60 思わぬ使い道
バーベナとアントンに前後を挟まれるようにして、ティリアは震える足を進める。
少し古ぼけた廊下は、見覚えのない場所だった。
ここはティリアが長い時間を過ごした伯爵家ではない。
(だとしたらどこなのかしら。王都のどこか? それとも……もう別の場所に……)
アルヴィスや神獣たちと遠く離れてしまったのかと思うと、不安でたまらない。
だが、ここがどこなのかもわからないのに脱走を図ったって、成功するとは思えなかった。
(落ち着かなきゃ……。まずは状況を把握して……)
そう自分に言い聞かせないと、どうにかなってしまいそうだった。
やがてバーベナは大きな扉の前で足を止めると、軽くノックをして扉を開ける。
「ほら、早く入りなさい!」
「ぁ……」
入るのを躊躇していると、バーベナが突き飛ばすように背中を押した。
二、三歩たたらを踏んだ後、ティリアはおそるおそる顔を上げる。
そして、そこにいた顔ぶれを目にして「ひっ」と息をのんだ。
険しい顔でこちらを見つめる父と、忌々しそうに睨む義母。
久方ぶりに二人の姿を目の当たりにして、心の奥底に押し込めていた恐怖心が蘇っている。
「何をグズグズしているの。さっさと来なさい」
入り口で立ち止まって震えるティリアに、義母が苛立たし気に叱責を飛ばす。
……たったそれだけで、ティリアは昔の惨めな自分に戻ってしまったのだと理解した。
アルヴィスや神獣たちと過ごした優しい日々は全部夢で、こちらが現実なのだ。
そんなはずないと自分に言い聞かせても、心に、体に染みついた服従の精神があっという間に思考を塗り替えていく。

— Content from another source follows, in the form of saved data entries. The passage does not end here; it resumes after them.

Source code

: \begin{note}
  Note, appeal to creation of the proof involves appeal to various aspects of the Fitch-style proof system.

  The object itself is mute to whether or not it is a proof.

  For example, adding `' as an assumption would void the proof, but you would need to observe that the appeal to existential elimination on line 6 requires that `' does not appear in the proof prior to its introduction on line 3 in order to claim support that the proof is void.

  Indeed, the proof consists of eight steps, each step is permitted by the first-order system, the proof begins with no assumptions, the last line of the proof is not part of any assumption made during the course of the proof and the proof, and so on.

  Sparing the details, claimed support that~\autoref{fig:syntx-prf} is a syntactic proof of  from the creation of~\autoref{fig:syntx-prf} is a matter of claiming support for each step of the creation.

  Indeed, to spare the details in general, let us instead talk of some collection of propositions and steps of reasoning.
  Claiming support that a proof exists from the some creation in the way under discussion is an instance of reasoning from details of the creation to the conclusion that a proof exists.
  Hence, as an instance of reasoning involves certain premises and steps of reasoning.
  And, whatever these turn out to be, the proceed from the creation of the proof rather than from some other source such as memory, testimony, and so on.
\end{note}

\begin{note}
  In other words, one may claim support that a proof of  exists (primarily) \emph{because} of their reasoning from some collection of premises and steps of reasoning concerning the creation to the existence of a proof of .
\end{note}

ぎこちない足取りで歩を進めるティリアに、義母とバーベナの鋭い視線が突き刺さる。
奥の古めかしいに腰を下ろした父の前に立つと、彼は仰々しく口を開く。
「久しぶりだな、ティリア」
「お父様……」
ティリアは、それ以上何も言うことはできなかった。
父が望んでいるのは、勝手に伯爵家を逃げ出したことに対する謝罪の言葉なのかもしれない。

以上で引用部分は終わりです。